The House Financial Services Committee today advanced eight American Bankers Association-backed regulatory reform bills, including several that ABA and the state bankers associations have long championed as part of ABA’s Blueprint for Growth. The Tailor Act (H.R. 1116), which would require regulators to tailor their actions to meet the diverse characteristics of different banks, cleared on a bipartisan 39-21 vote. The Systemic Risk Designation Improvement Act (H.R. 3312) — which would replace the automatic $50 billion asset threshold to be designated a systemically important financial institution with a more nuanced, customized measurement — sailed through on a 41-19 vote.
““We hope the full House will move quickly to approve these important bills, and that the Senate will also act expeditiously to approve commonsense regulatory reform that will allow America’s banks to do even more to grow the economy and create jobs,” said ABA EVP James Ballentine.
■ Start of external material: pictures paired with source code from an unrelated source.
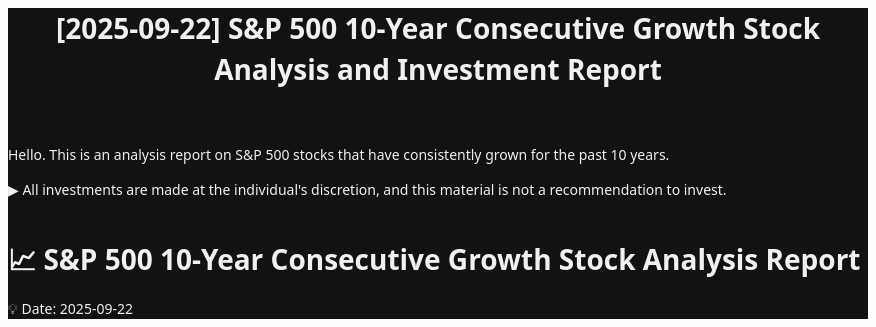 ﻿---
layout: single
lang: en
permalink: /en/posts/2025-09-22-sp500-growth-report/
title: '[2025-09-22] S&P 500 10-Year Consecutive Growth Stock Analysis and Investment Report'
excerpt: 'A report analyzing S&P 500 stocks that have consistently grown for the past 10 years, offering valuable insights for long-term investors.'
categories:
  - Blog
tags:
  - 'S&P500'
  - 'US Stocks'
  - 'Growth Stocks'
  - 'Long-term Investment'
last_modified_at: 2025-09-22T09:06:31+09:00
alt_ko: /posts/2025-09-22-sp500-growth-report/
---

Hello. This is an analysis report on S&P 500 stocks that have consistently grown for the past 10 years.

▶ All investments are made at the individual's discretion, and this material is not a recommendation to invest.

# 📈 S&P 500 10-Year Consecutive Growth Stock Analysis Report
💡 Date: 2025-09-22


<style>
      body {
        background-color: #121212;
        color: #f0f0f0;
        font-family: 'Segoe UI', sans-serif;
        padding: 2em;
      }
      .card {
        background: #2a2a2a;
        border-radius: 12px;
        box-shadow: 0 4px 12px rgba(0,0,0,0.4);
        padding: 1.5em;
        margin-bottom: 2em;
        max-width: 700px;
        color: #f0f0f0;
      }
      .card h2 {
        margin-top: 0;
        color: #ffb400;
      }
      .card img {
        max-width: 100%;
        margin-top: 1em;
        border-radius: 8px;
        box-shadow: 0 0 10px rgba(0,0,0,0.5);
      }
      .card ul {
        list-style-type: none;
        padding: 0;
        margin-top: 1em;
        border-top: 1px solid #444;
        padding-top: 1em;
      }
      .card li {
        margin-bottom: 0.5em;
Also passing with bipartisan support were ABA-supported bills that would provide relief for smaller banks from new Home Mortgage Disclosure Act reporting (H.R. 2954), offer relief for smaller lenders with respect to escrow practices (H.R. 3791) and provide technical clarifications on privacy notices (H.R. 2396).
Other ABA-backed bills passed with unanimous or near-unanimous votes, including measures that would address custody bank issues (H.R. 2121) and ensure Operation Choke Point is never repeated (H.R. 2706). A bill that would repeal the Department of Labor’s fiduciary rule (H.R. 3857) passed on a party-line vote.